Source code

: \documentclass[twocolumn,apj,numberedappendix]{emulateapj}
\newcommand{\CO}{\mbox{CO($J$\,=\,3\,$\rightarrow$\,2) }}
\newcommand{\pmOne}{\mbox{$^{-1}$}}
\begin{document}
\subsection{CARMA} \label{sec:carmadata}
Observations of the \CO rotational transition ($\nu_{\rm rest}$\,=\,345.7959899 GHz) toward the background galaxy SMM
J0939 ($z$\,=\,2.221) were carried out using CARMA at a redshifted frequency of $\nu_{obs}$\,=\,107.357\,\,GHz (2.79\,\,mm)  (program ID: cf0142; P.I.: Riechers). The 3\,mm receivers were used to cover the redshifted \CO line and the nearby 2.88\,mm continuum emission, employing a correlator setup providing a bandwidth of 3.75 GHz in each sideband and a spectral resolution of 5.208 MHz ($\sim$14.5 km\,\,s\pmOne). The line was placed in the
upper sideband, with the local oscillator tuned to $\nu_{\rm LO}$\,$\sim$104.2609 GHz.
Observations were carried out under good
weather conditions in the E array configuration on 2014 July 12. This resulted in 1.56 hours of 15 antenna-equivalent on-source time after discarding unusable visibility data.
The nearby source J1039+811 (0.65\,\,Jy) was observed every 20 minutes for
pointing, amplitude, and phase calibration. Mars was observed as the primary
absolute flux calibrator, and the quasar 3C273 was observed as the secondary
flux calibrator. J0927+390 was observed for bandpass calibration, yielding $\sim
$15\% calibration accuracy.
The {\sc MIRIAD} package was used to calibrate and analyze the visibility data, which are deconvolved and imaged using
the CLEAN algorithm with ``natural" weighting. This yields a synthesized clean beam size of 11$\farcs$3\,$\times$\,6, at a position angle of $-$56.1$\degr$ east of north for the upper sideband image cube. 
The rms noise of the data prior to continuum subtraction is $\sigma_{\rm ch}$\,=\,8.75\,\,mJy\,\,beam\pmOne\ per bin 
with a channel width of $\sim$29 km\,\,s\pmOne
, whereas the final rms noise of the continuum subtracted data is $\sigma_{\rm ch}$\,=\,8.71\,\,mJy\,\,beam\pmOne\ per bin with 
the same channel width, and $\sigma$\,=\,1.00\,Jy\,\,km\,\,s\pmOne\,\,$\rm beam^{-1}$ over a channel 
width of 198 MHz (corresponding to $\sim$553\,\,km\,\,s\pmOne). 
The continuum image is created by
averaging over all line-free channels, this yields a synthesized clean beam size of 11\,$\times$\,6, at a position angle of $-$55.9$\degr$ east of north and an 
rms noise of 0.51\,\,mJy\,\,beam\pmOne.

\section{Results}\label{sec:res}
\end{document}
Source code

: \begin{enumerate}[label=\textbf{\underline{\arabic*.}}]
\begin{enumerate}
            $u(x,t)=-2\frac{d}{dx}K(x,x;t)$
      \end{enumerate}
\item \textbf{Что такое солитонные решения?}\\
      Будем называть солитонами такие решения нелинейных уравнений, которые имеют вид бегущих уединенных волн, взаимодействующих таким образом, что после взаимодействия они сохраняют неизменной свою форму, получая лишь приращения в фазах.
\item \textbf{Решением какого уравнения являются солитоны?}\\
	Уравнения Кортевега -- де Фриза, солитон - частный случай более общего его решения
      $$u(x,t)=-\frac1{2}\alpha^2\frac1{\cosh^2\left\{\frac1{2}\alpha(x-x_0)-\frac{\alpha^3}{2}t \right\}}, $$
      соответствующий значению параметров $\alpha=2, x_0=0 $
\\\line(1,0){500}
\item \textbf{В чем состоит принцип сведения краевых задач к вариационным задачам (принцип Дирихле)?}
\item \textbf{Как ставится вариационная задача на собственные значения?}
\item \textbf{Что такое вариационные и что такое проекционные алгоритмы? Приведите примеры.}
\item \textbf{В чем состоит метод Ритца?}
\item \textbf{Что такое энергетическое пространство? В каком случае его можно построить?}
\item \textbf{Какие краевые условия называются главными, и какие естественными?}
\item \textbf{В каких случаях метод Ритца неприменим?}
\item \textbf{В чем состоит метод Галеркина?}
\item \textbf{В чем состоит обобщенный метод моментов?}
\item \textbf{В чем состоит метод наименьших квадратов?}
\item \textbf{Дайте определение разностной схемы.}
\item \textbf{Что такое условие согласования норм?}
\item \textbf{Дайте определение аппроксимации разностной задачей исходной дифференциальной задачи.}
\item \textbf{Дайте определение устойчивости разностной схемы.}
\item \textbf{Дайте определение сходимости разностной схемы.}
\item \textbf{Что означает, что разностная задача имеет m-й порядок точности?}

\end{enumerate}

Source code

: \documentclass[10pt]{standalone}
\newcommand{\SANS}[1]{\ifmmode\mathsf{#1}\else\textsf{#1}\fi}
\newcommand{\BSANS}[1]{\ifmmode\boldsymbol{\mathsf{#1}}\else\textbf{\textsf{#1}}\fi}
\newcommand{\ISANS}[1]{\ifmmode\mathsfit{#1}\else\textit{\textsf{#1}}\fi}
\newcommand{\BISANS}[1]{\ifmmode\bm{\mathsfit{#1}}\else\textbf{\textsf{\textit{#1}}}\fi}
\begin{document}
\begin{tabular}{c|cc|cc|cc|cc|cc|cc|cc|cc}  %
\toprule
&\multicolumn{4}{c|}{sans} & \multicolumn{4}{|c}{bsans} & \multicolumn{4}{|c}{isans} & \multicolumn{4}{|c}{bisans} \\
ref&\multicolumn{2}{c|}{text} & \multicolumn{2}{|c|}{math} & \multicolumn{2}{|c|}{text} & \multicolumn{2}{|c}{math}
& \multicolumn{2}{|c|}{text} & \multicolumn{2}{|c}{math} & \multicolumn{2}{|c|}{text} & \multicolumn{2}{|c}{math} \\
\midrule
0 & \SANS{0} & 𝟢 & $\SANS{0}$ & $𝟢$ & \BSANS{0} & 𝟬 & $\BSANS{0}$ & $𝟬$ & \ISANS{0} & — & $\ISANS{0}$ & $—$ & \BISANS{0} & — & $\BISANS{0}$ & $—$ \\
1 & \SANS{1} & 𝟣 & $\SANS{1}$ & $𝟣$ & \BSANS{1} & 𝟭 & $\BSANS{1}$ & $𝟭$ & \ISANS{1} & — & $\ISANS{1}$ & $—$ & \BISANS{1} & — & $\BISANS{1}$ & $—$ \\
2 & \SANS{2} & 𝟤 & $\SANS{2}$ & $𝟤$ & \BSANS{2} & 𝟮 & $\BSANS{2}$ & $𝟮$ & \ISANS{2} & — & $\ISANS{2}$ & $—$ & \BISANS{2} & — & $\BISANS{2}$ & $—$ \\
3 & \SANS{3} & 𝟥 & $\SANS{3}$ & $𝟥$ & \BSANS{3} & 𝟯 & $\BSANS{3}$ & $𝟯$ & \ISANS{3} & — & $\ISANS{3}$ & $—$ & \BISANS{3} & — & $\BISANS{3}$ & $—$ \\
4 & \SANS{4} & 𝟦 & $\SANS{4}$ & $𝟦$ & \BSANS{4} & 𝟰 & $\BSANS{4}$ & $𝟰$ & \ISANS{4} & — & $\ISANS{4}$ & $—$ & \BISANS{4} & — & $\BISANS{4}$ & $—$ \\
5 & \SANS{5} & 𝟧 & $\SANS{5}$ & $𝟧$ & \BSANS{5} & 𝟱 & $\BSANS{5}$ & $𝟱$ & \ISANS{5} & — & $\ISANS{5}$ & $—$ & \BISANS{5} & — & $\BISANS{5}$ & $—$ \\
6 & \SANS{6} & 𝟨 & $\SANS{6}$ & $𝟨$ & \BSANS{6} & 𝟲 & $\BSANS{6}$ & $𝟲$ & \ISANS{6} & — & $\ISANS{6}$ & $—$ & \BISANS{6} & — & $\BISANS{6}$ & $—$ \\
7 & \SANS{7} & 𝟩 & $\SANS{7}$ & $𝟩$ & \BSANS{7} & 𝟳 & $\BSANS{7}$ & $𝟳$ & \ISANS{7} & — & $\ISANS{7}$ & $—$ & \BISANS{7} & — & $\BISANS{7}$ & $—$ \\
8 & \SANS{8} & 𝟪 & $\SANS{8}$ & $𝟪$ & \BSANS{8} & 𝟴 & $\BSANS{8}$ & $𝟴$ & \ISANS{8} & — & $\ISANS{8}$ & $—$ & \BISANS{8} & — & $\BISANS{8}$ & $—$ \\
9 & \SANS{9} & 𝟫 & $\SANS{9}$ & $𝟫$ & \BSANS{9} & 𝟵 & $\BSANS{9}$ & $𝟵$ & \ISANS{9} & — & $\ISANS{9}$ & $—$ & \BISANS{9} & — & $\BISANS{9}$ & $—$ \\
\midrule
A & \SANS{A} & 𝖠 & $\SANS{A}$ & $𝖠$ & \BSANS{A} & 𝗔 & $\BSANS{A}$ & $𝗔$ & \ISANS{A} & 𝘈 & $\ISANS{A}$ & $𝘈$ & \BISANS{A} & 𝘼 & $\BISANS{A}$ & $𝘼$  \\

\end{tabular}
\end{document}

Activity » For the string "flux", give the number of lines in the entries that contain it, with no other words.

Problem solution » 2